TASK STATEMENT => Find "const usd_to_eur_rate = await" in the records that follow; print that line and each subsequent line through the last one, verbatim and with nothing added.
((
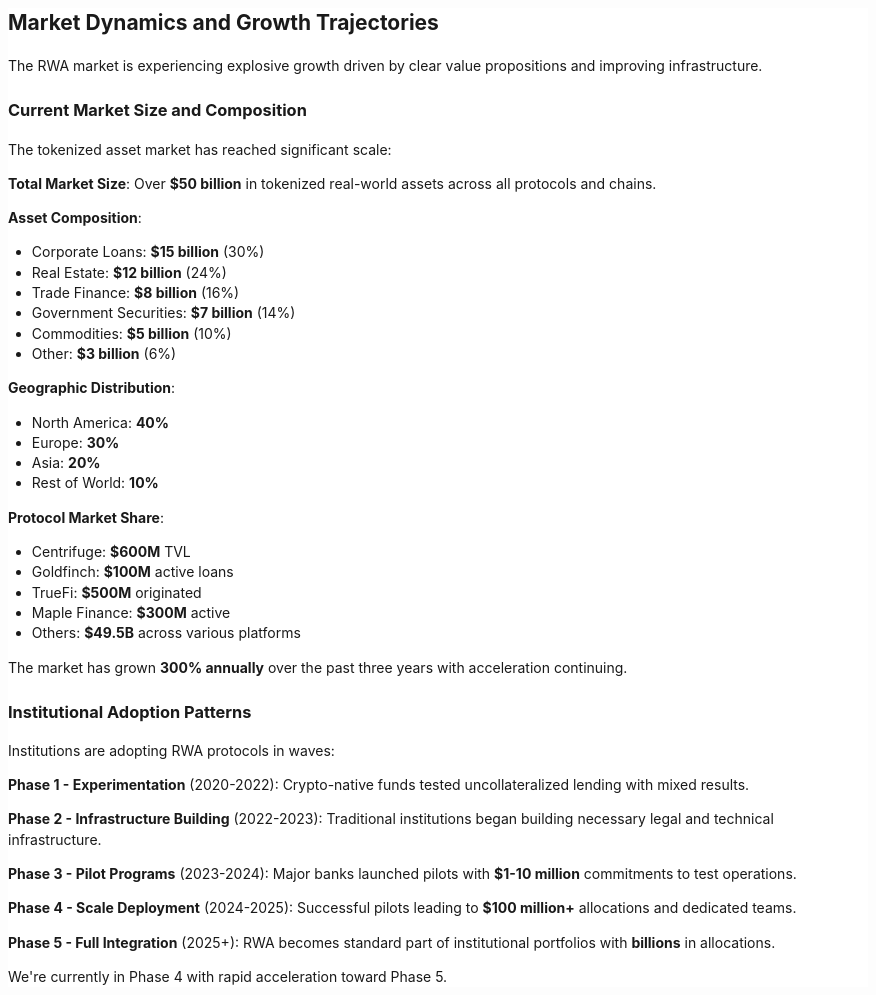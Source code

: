 ## Market Dynamics and Growth Trajectories

The RWA market is experiencing explosive growth driven by clear value propositions and improving infrastructure.

### Current Market Size and Composition

The tokenized asset market has reached significant scale:

**Total Market Size**: Over **$50 billion** in tokenized real-world assets across all protocols and chains.

**Asset Composition**:
- Corporate Loans: **$15 billion** (30%)
- Real Estate: **$12 billion** (24%)
- Trade Finance: **$8 billion** (16%)
- Government Securities: **$7 billion** (14%)
- Commodities: **$5 billion** (10%)
- Other: **$3 billion** (6%)

**Geographic Distribution**: 
- North America: **40%**
- Europe: **30%**
- Asia: **20%**
- Rest of World: **10%**

**Protocol Market Share**:
- Centrifuge: **$600M** TVL
- Goldfinch: **$100M** active loans
- TrueFi: **$500M** originated
- Maple Finance: **$300M** active
- Others: **$49.5B** across various platforms

The market has grown **300% annually** over the past three years with acceleration continuing.

### Institutional Adoption Patterns

Institutions are adopting RWA protocols in waves:

**Phase 1 - Experimentation** (2020-2022): Crypto-native funds tested uncollateralized lending with mixed results.

**Phase 2 - Infrastructure Building** (2022-2023): Traditional institutions began building necessary legal and technical infrastructure.

**Phase 3 - Pilot Programs** (2023-2024): Major banks launched pilots with **$1-10 million** commitments to test operations.

**Phase 4 - Scale Deployment** (2024-2025): Successful pilots leading to **$100 million+** allocations and dedicated teams.

**Phase 5 - Full Integration** (2025+): RWA becomes standard part of institutional portfolios with **billions** in allocations.

We're currently in Phase 4 with rapid acceleration toward Phase 5.
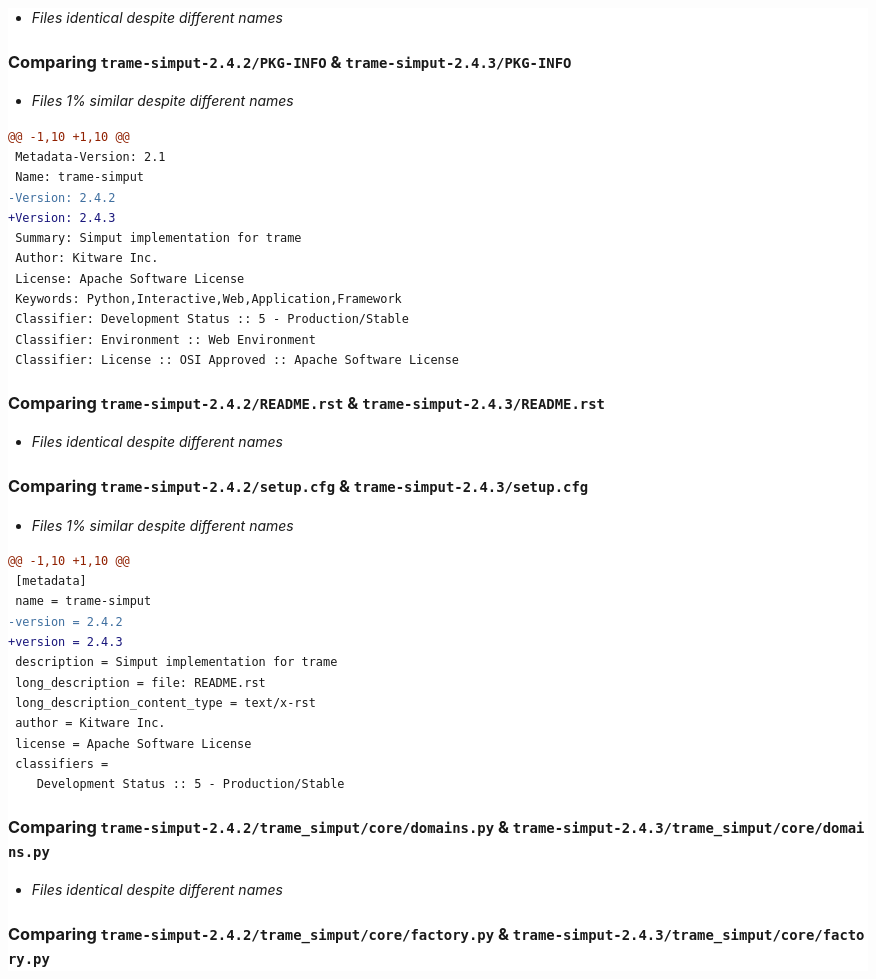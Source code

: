  * *Files identical despite different names*

### Comparing `trame-simput-2.4.2/PKG-INFO` & `trame-simput-2.4.3/PKG-INFO`

 * *Files 1% similar despite different names*

```diff
@@ -1,10 +1,10 @@
 Metadata-Version: 2.1
 Name: trame-simput
-Version: 2.4.2
+Version: 2.4.3
 Summary: Simput implementation for trame
 Author: Kitware Inc.
 License: Apache Software License
 Keywords: Python,Interactive,Web,Application,Framework
 Classifier: Development Status :: 5 - Production/Stable
 Classifier: Environment :: Web Environment
 Classifier: License :: OSI Approved :: Apache Software License
```

### Comparing `trame-simput-2.4.2/README.rst` & `trame-simput-2.4.3/README.rst`

 * *Files identical despite different names*

### Comparing `trame-simput-2.4.2/setup.cfg` & `trame-simput-2.4.3/setup.cfg`

 * *Files 1% similar despite different names*

```diff
@@ -1,10 +1,10 @@
 [metadata]
 name = trame-simput
-version = 2.4.2
+version = 2.4.3
 description = Simput implementation for trame
 long_description = file: README.rst
 long_description_content_type = text/x-rst
 author = Kitware Inc.
 license = Apache Software License
 classifiers = 
 	Development Status :: 5 - Production/Stable
```

### Comparing `trame-simput-2.4.2/trame_simput/core/domains.py` & `trame-simput-2.4.3/trame_simput/core/domains.py`

 * *Files identical despite different names*

### Comparing `trame-simput-2.4.2/trame_simput/core/factory.py` & `trame-simput-2.4.3/trame_simput/core/factory.py`
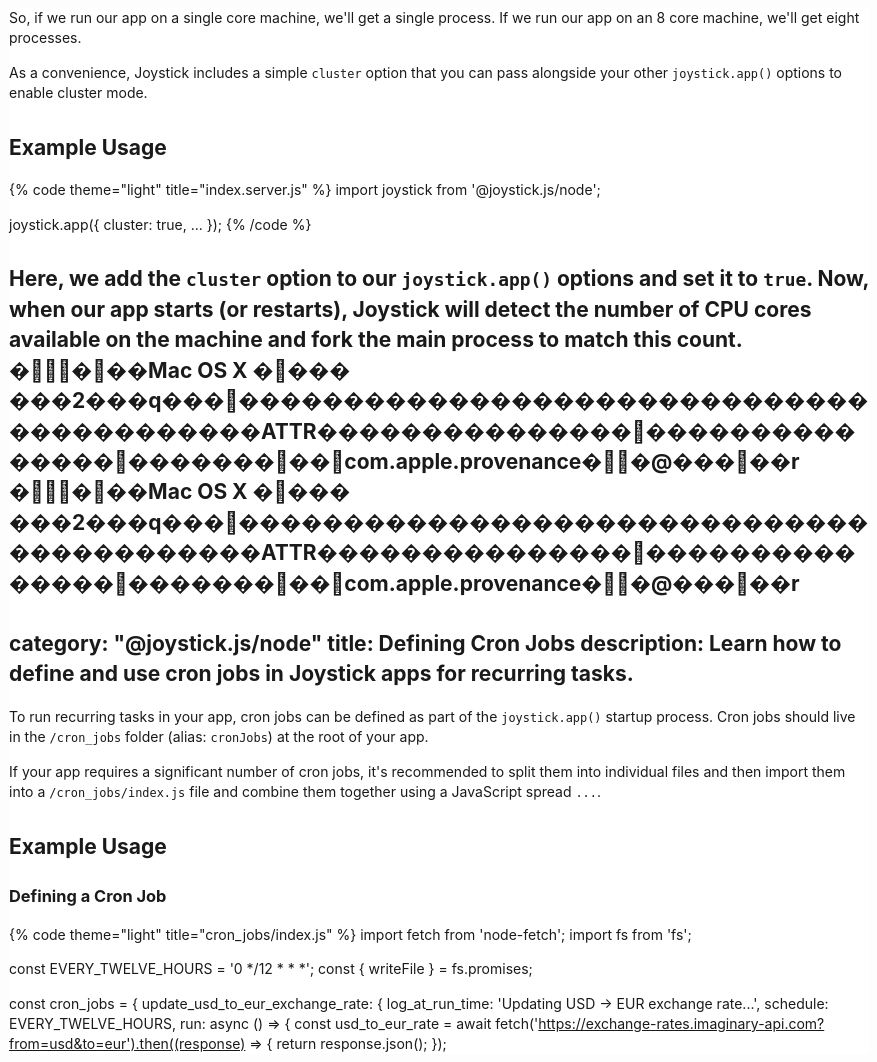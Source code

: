 So, if we run our app on a single core machine, we'll get a single process. If we run our app on an 8 core machine, we'll get eight processes.

As a convenience, Joystick includes a simple `cluster` option that you can pass alongside your other `joystick.app()` options to enable cluster mode.

## Example Usage

{% code theme="light" title="index.server.js" %}
import joystick from '@joystick.js/node';

joystick.app({
  cluster: true,
  ...
});
{% /code %}

Here, we add the `cluster` option to our `joystick.app()` options and set it to `true`. Now, when our app starts (or restarts), Joystick will detect the number of CPU cores available on the machine and fork the main process to match this count.
����Mac OS X        ����	���2���q���������������������������������������������ATTR���������������������������������������com.apple.provenance��@�����r
����Mac OS X        ����	���2���q���������������������������������������������ATTR���������������������������������������com.apple.provenance��@�����r
---
category: "@joystick.js/node"
title: Defining Cron Jobs
description: Learn how to define and use cron jobs in Joystick apps for recurring tasks.
---

To run recurring tasks in your app, cron jobs can be defined as part of the `joystick.app()` startup process. Cron jobs should live in the `/cron_jobs` folder (alias: `cronJobs`) at the root of your app.

If your app requires a significant number of cron jobs, it's recommended to split them into individual files and then import them into a `/cron_jobs/index.js` file and combine them together using a JavaScript spread `...`.

## Example Usage

### Defining a Cron Job

{% code theme="light" title="cron_jobs/index.js" %}
import fetch from 'node-fetch';
import fs from 'fs';

const EVERY_TWELVE_HOURS = '0 */12 * * *';
const { writeFile } = fs.promises;

const cron_jobs = {
  update_usd_to_eur_exchange_rate: {
    log_at_run_time: 'Updating USD -> EUR exchange rate...',
    schedule: EVERY_TWELVE_HOURS,
    run: async () => {
      const usd_to_eur_rate = await fetch('https://exchange-rates.imaginary-api.com?from=usd&to=eur').then((response) => {
        return response.json();
      });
))
ANSWER TO THIS EXERCISE =>
      const usd_to_eur_rate = await fetch('https://exchange-rates.imaginary-api.com?from=usd&to=eur').then((response) => {
        return response.json();
      });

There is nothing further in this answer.